Thursday 3 February 2011

Recent cases on freedom of expression

Thanks for sending me information - I was slightly surprised not to receive anything on Nilesat and Al-Jazeera, a past example of broadcast regulation in such cases is that of Lebanese Hezbollah channel Al-Manar (note Hezbollah is now the government of Lebanon, though not in 2005-8 when most of the activity took place) which you can read here in advance of the 15 March class.
Note that recent Article 10 caselaw is available from the Court's website here.

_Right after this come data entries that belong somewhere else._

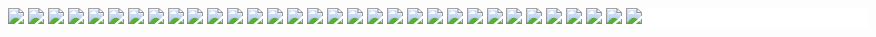 <td><a href="http://movie.douban.com/subject/2043155/" target="_blank" title="コードギアス 反逆のルルーシュ"><img src="http://img3.douban.com/spic/s2359834.jpg" border="0"></a></td>
</tr>
<tr>
<td><a href="http://movie.douban.com/subject/3023164/" target="_blank" title="Moneyball"><img src="http://img3.douban.com/spic/s6834004.jpg" border="0"></a></td>
<td><a href="http://movie.douban.com/subject/1306029/" target="_blank" title="A Beautiful Mind"><img src="http://img3.douban.com/spic/s1914444.jpg" border="0"></a></td>
<td><a href="http://movie.douban.com/subject/4301043/" target="_blank" title="Contagion"><img src="http://img3.douban.com/spic/s6867574.jpg" border="0"></a></td>
<td><a href="http://movie.douban.com/subject/5267434/" target="_blank" title="夹边沟"><img src="http://img3.douban.com/spic/s4507976.jpg" border="0"></a></td>
<td><a href="http://movie.douban.com/subject/3124124/" target="_blank" title="Code Rush"><img src="http://img1.douban.com/spic/s3153601.jpg" border="0"></a></td>
<td><a href="http://movie.douban.com/subject/4920528/" target="_blank" title="那些年，我們一起追的女孩"><img src="http://img3.douban.com/spic/s6985526.jpg" border="0"></a></td>
</tr>
<tr>
<td><a href="http://movie.douban.com/subject/5967232/" target="_blank" title="境界線上のホライゾン"><img src="http://img3.douban.com/spic/s6942326.jpg" border="0"></a></td>
<td><a href="http://movie.douban.com/subject/4246125/" target="_blank" title="星を追う子ども"><img src="http://img3.douban.com/spic/s4563547.jpg" border="0"></a></td>
<td><a href="http://movie.douban.com/subject/1291838/" target="_blank" title="紅の豚"><img src="http://img3.douban.com/spic/s1401173.jpg" border="0"></a></td>
<td><a href="http://movie.douban.com/subject/4812830/" target="_blank" title="魁拔之十万火急"><img src="http://img3.douban.com/spic/s6523337.jpg" border="0"></a></td>
<td><a href="http://movie.douban.com/subject/5320233/" target="_blank" title="李献计历险记"><img src="http://img3.douban.com/spic/s6916737.jpg" border="0"></a></td>
<td><a href="http://movie.douban.com/subject/4226741/" target="_blank" title="李献计历险记"><img src="http://img3.douban.com/spic/s4125657.jpg" border="0"></a></td>
</tr>
<tr>
<td><a href="http://movie.douban.com/subject/6425082/" target="_blank" title="僕は友達が少ない"><img src="http://img3.douban.com/spic/s6949539.jpg" border="0"></a></td>
<td><a href="http://movie.douban.com/subject/3569943/" target="_blank" title="The Adjustment Bureau"><img src="http://img1.douban.com/spic/s4583301.jpg" border="0"></a></td>
<td><a href="http://movie.douban.com/subject/3274505/" target="_blank" title="Rise of the Planet of the Apes"><img src="http://img3.douban.com/spic/s6828423.jpg" border="0"></a></td>
<td><a href="http://movie.douban.com/subject/6894068/" target="_blank" title="宅男电台"><img src="http://img3.douban.com/spic/s6983618.jpg" border="0"></a></td>
<td><a href="http://movie.douban.com/subject/6557144/" target="_blank" title="青春期"><img src="http://img1.douban.com/spic/s6565132.jpg" border="0"></a></td>
<td><a href="http://movie.douban.com/subject/3011235/" target="_blank" title="Harry Potter and the Deathly Hallows: Part 2"><img src="http://img3.douban.com/spic/s6776264.jpg" border="0"></a></td>
</tr>
<tr>
<td><a href="http://movie.douban.com/subject/4935090/" target="_blank" title="花咲くいろは"><img src="http://img3.douban.com/spic/s4527859.jpg" border="0"></a></td>
<td><a href="http://movie.douban.com/subject/1292656/" target="_blank" title="Good Will Hunting"><img src="http://img3.douban.com/spic/s1799694.jpg" border="0"></a></td>
<td><a href="http://movie.douban.com/subject/6091375/" target="_blank" title="C3 -シーキューブ-"><img src="http://img1.douban.com/spic/s6930541.jpg" border="0"></a></td>
<td><a href="http://movie.douban.com/subject/4848701/" target="_blank" title="日常"><img src="http://img3.douban.com/spic/s6483333.jpg" border="0"></a></td>
<td><a href="http://movie.douban.com/subject/4960070/" target="_blank" title="電波女と青春男"><img src="http://img1.douban.com/spic/s4664541.jpg" border="0"></a></td>
<td><a href="http://movie.douban.com/subject/5397537/" target="_blank" title="あの日見た花の名前を僕達はまだ知らない。"><img src="http://img3.douban.com/spic/s4664549.jpg" border="0"></a></td>
</tr>
<tr>
<td><a href="http://movie.douban.com/subject/3610047/" target="_blank" title="Transformers: Dark of the Moon"><img src="http://img3.douban.com/spic/s6794944.jpg" border="0"></a></td>
<td><a href="http://movie.douban.com/subject/5967233/" target="_blank" title="神様のメモ帳"><img src="http://img3.douban.com/spic/s6705638.jpg" border="0"></a></td>
<td><a href="http://movie.douban.com/subject/4840374/" target="_blank" title="バカとテストと召喚獣にっ！"><img src="http://img3.douban.com/spic/s4701396.jpg" border="0"></a></td>
<td><a href="http://movie.douban.com/subject/1937190/" target="_blank" title="Helvetica"><img src="http://img1.douban.com/spic/s2887760.jpg" border="0"></a></td>
<td><a href="http://movie.douban.com/subject/5954076/" target="_blank" title="逆境無頼カイジ  破戒録篇"><img src="http://img3.douban.com/spic/s4643897.jpg" border="0"></a></td>
<td><a href="http://movie.douban.com/subject/5908516/" target="_blank" title="うさぎドロップ"><img src="http://img1.douban.com/spic/s4593761.jpg" border="0"></a></td>
</tr>
<tr>
<td><a href="http://movie.douban.com/subject/4195678/" target="_blank" title="四畳半神話大系"><img src="http://img1.douban.com/spic/s4343571.jpg" border="0"></a></td>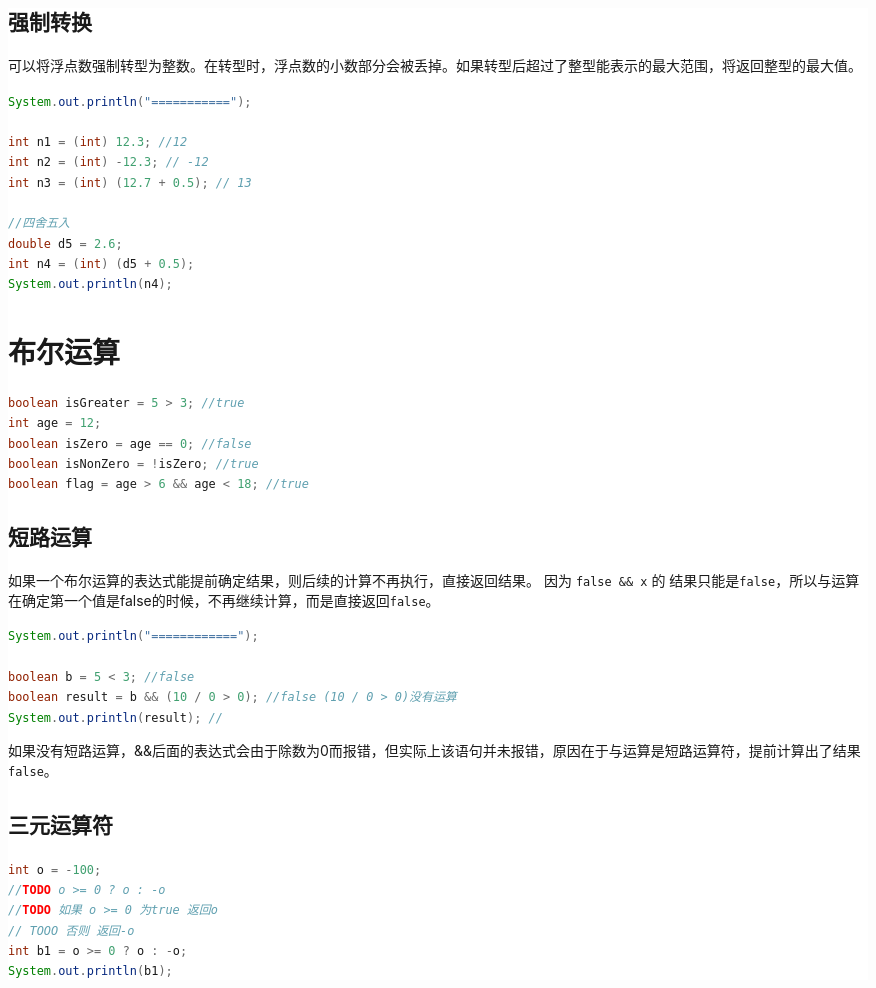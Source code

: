 ## 强制转换

可以将浮点数强制转型为整数。在转型时，浮点数的小数部分会被丢掉。如果转型后超过了整型能表示的最大范围，将返回整型的最大值。

```java
System.out.println("===========");

int n1 = (int) 12.3; //12
int n2 = (int) -12.3; // -12
int n3 = (int) (12.7 + 0.5); // 13

//四舍五入
double d5 = 2.6;
int n4 = (int) (d5 + 0.5);
System.out.println(n4);
```

# 布尔运算

```java
boolean isGreater = 5 > 3; //true
int age = 12;
boolean isZero = age == 0; //false
boolean isNonZero = !isZero; //true
boolean flag = age > 6 && age < 18; //true
```

## 短路运算

如果一个布尔运算的表达式能提前确定结果，则后续的计算不再执行，直接返回结果。
因为 `false && x` 的 结果只能是`false`，所以与运算在确定第一个值是false的时候，不再继续计算，而是直接返回`false`。

```java
System.out.println("============");

boolean b = 5 < 3; //false
boolean result = b && (10 / 0 > 0); //false (10 / 0 > 0)没有运算    
System.out.println(result); //
```

如果没有短路运算，&&后面的表达式会由于除数为0而报错，但实际上该语句并未报错，原因在于与运算是短路运算符，提前计算出了结果`false`。

## 三元运算符

```java
int o = -100;
//TODO o >= 0 ? o : -o
//TODO 如果 o >= 0 为true 返回o
// TOOO 否则 返回-o
int b1 = o >= 0 ? o : -o;
System.out.println(b1);
```
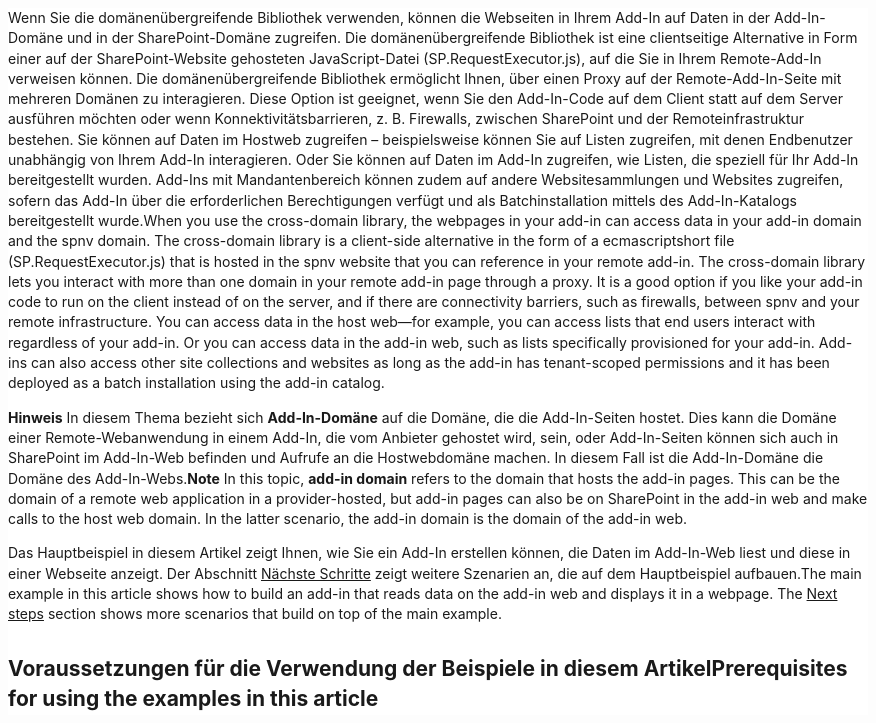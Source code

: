 <span data-ttu-id="351d8-p104">Wenn Sie die domänenübergreifende Bibliothek verwenden, können die Webseiten in Ihrem Add-In auf Daten in der Add-In-Domäne und in der SharePoint-Domäne zugreifen. Die domänenübergreifende Bibliothek ist eine clientseitige Alternative in Form einer auf der SharePoint-Website gehosteten JavaScript-Datei (SP.RequestExecutor.js), auf die Sie in Ihrem Remote-Add-In verweisen können. Die domänenübergreifende Bibliothek ermöglicht Ihnen, über einen Proxy auf der Remote-Add-In-Seite mit mehreren Domänen zu interagieren. Diese Option ist geeignet, wenn Sie den Add-In-Code auf dem Client statt auf dem Server ausführen möchten oder wenn Konnektivitätsbarrieren, z. B. Firewalls, zwischen SharePoint und der Remoteinfrastruktur bestehen. Sie können auf Daten im Hostweb zugreifen – beispielsweise können Sie auf Listen zugreifen, mit denen Endbenutzer unabhängig von Ihrem Add-In interagieren. Oder Sie können auf Daten im Add-In zugreifen, wie Listen, die speziell für Ihr Add-In bereitgestellt wurden. Add-Ins mit Mandantenbereich können zudem auf andere Websitesammlungen und Websites zugreifen, sofern das Add-In über die erforderlichen Berechtigungen verfügt und als Batchinstallation mittels des Add-In-Katalogs bereitgestellt wurde.</span><span class="sxs-lookup"><span data-stu-id="351d8-p104">When you use the cross-domain library, the webpages in your add-in can access data in your add-in domain and the spnv domain. The cross-domain library is a client-side alternative in the form of a ecmascriptshort file (SP.RequestExecutor.js) that is hosted in the spnv website that you can reference in your remote add-in. The cross-domain library lets you interact with more than one domain in your remote add-in page through a proxy. It is a good option if you like your add-in code to run on the client instead of on the server, and if there are connectivity barriers, such as firewalls, between spnv and your remote infrastructure. You can access data in the host web—for example, you can access lists that end users interact with regardless of your add-in. Or you can access data in the add-in web, such as lists specifically provisioned for your add-in. Add-ins can also access other site collections and websites as long as the add-in has tenant-scoped permissions and it has been deployed as a batch installation using the add-in catalog.</span></span>
 

 <span data-ttu-id="351d8-p105">**Hinweis** In diesem Thema bezieht sich **Add-In-Domäne** auf die Domäne, die die Add-In-Seiten hostet. Dies kann die Domäne einer Remote-Webanwendung in einem Add-In, die vom Anbieter gehostet wird, sein, oder Add-In-Seiten können sich auch in SharePoint im Add-In-Web befinden und Aufrufe an die Hostwebdomäne machen. In diesem Fall ist die Add-In-Domäne die Domäne des Add-In-Webs.</span><span class="sxs-lookup"><span data-stu-id="351d8-p105">**Note** In this topic, **add-in domain** refers to the domain that hosts the add-in pages. This can be the domain of a remote web application in a provider-hosted, but add-in pages can also be on SharePoint in the add-in web and make calls to the host web domain. In the latter scenario, the add-in domain is the domain of the add-in web.</span></span>
 

<span data-ttu-id="351d8-p106">Das Hauptbeispiel in diesem Artikel zeigt Ihnen, wie Sie ein Add-In erstellen können, die Daten im Add-In-Web liest und diese in einer Webseite anzeigt. Der Abschnitt  [Nächste Schritte](access-sharepoint-2013-data-from-add-ins-using-the-cross-domain-library#SP15Accessdatafromremoteapp_Next) zeigt weitere Szenarien an, die auf dem Hauptbeispiel aufbauen.</span><span class="sxs-lookup"><span data-stu-id="351d8-p106">The main example in this article shows how to build an add-in that reads data on the add-in web and displays it in a webpage. The  [Next steps](access-sharepoint-2013-data-from-add-ins-using-the-cross-domain-library#SP15Accessdatafromremoteapp_Next) section shows more scenarios that build on top of the main example.</span></span>
 

## <a name="prerequisites-for-using-the-examples-in-this-article"></a><span data-ttu-id="351d8-129">Voraussetzungen für die Verwendung der Beispiele in diesem Artikel</span><span class="sxs-lookup"><span data-stu-id="351d8-129">Prerequisites for using the examples in this article</span></span>
<span data-ttu-id="351d8-130"><a name="SP15Accessdatafromremoteapp_Prereq"> </a></span><span class="sxs-lookup"><span data-stu-id="351d8-130"></span></span>
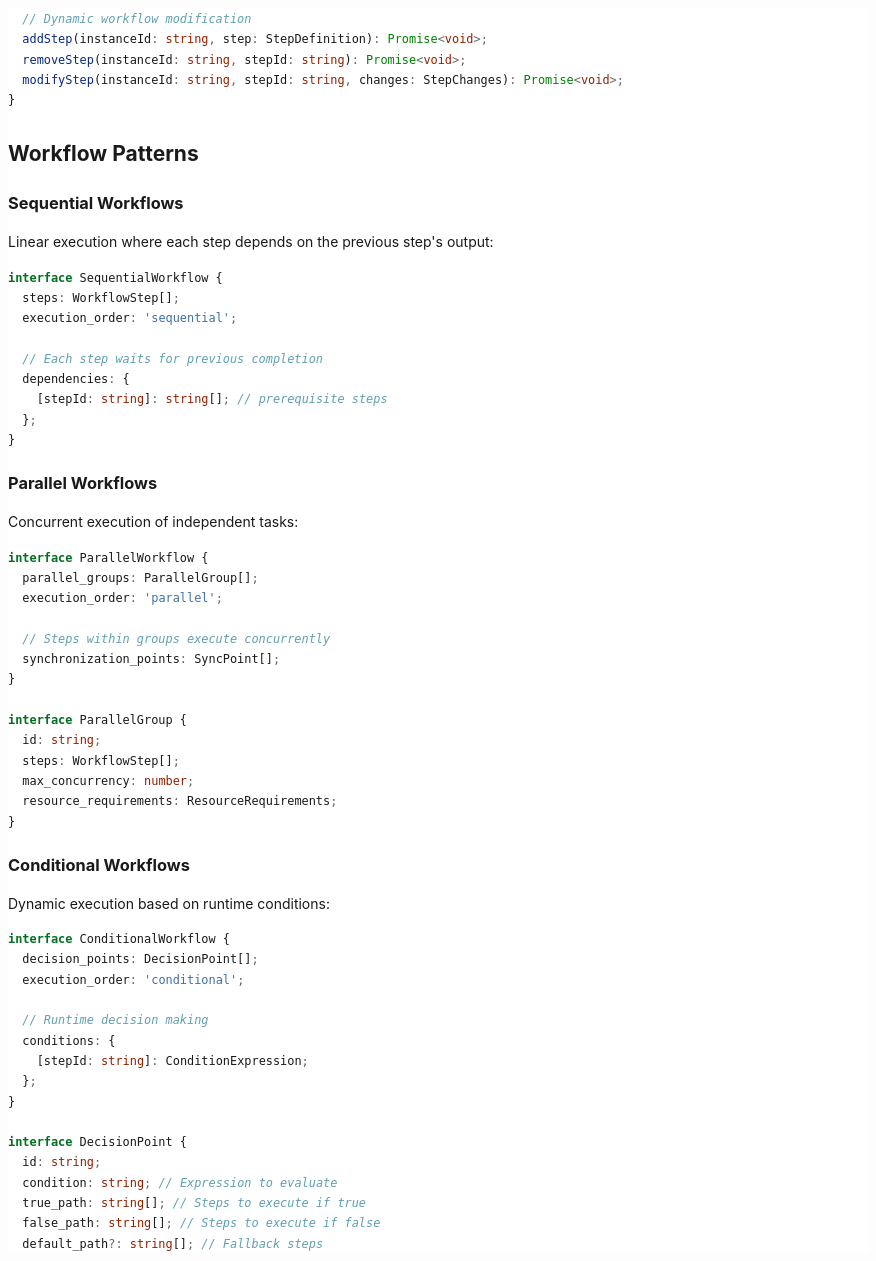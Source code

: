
 ```typescript
  // Dynamic workflow modification
  addStep(instanceId: string, step: StepDefinition): Promise<void>;
  removeStep(instanceId: string, stepId: string): Promise<void>;
  modifyStep(instanceId: string, stepId: string, changes: StepChanges): Promise<void>;
}
```

## Workflow Patterns

### Sequential Workflows
Linear execution where each step depends on the previous step's output:

```typescript
interface SequentialWorkflow {
  steps: WorkflowStep[];
  execution_order: 'sequential';
  
  // Each step waits for previous completion
  dependencies: {
    [stepId: string]: string[]; // prerequisite steps
  };
}
```

### Parallel Workflows
Concurrent execution of independent tasks:

```typescript
interface ParallelWorkflow {
  parallel_groups: ParallelGroup[];
  execution_order: 'parallel';
  
  // Steps within groups execute concurrently
  synchronization_points: SyncPoint[];
}

interface ParallelGroup {
  id: string;
  steps: WorkflowStep[];
  max_concurrency: number;
  resource_requirements: ResourceRequirements;
}
```

### Conditional Workflows
Dynamic execution based on runtime conditions:

```typescript
interface ConditionalWorkflow {
  decision_points: DecisionPoint[];
  execution_order: 'conditional';
  
  // Runtime decision making
  conditions: {
    [stepId: string]: ConditionExpression;
  };
}

interface DecisionPoint {
  id: string;
  condition: string; // Expression to evaluate
  true_path: string[]; // Steps to execute if true
  false_path: string[]; // Steps to execute if false
  default_path?: string[]; // Fallback steps
```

The latest such case is Mirror Group Newspapers v. UK (18 Jan 2011), a case that almost entirely concerned the increasing and much-criticized use of Conditional Fee Arrangements ('success fees') for privacy/libel/breach of confidentiality trials. The Court upheld the newspapers' complaint that the process itself is an abuse of Article 10 - as a result of which Naomi Campbell's costs of over £1,000,000 may well be reduced. The Court held that:
"recoverable success fees for CFAs suffered four flaws highlighted by Lord Justice Jackson’s review as follows:1.   lack of focus and lack of any qualifying requirements;2.   no incentive on the part of the party instructing lawyers pursuant to a CFA to control legal costs; 3.   opposing party driven to settle early regardless of the prospects; and 4.  solictors and barristers allowed to “cherry pick” winning cases to conduct on CFAs. The “depth and nature of the flaws in the system” had been highlighted by the public consultation process and importantly had been largely accepted by the Ministry of Justice.  Nevertheless the UK government had failed to reform CFAs and success fees in order to deal with these serious criticisms.  The ECHR concluded that the UK government had violated Article 10 of the Convention.  The obligation on MGN to pay success fees to Ms Campbell was disproportionate even having regard to the legitimate aim of recoverable success fees and the broad latitude allowed to domestic legislators in such matters." 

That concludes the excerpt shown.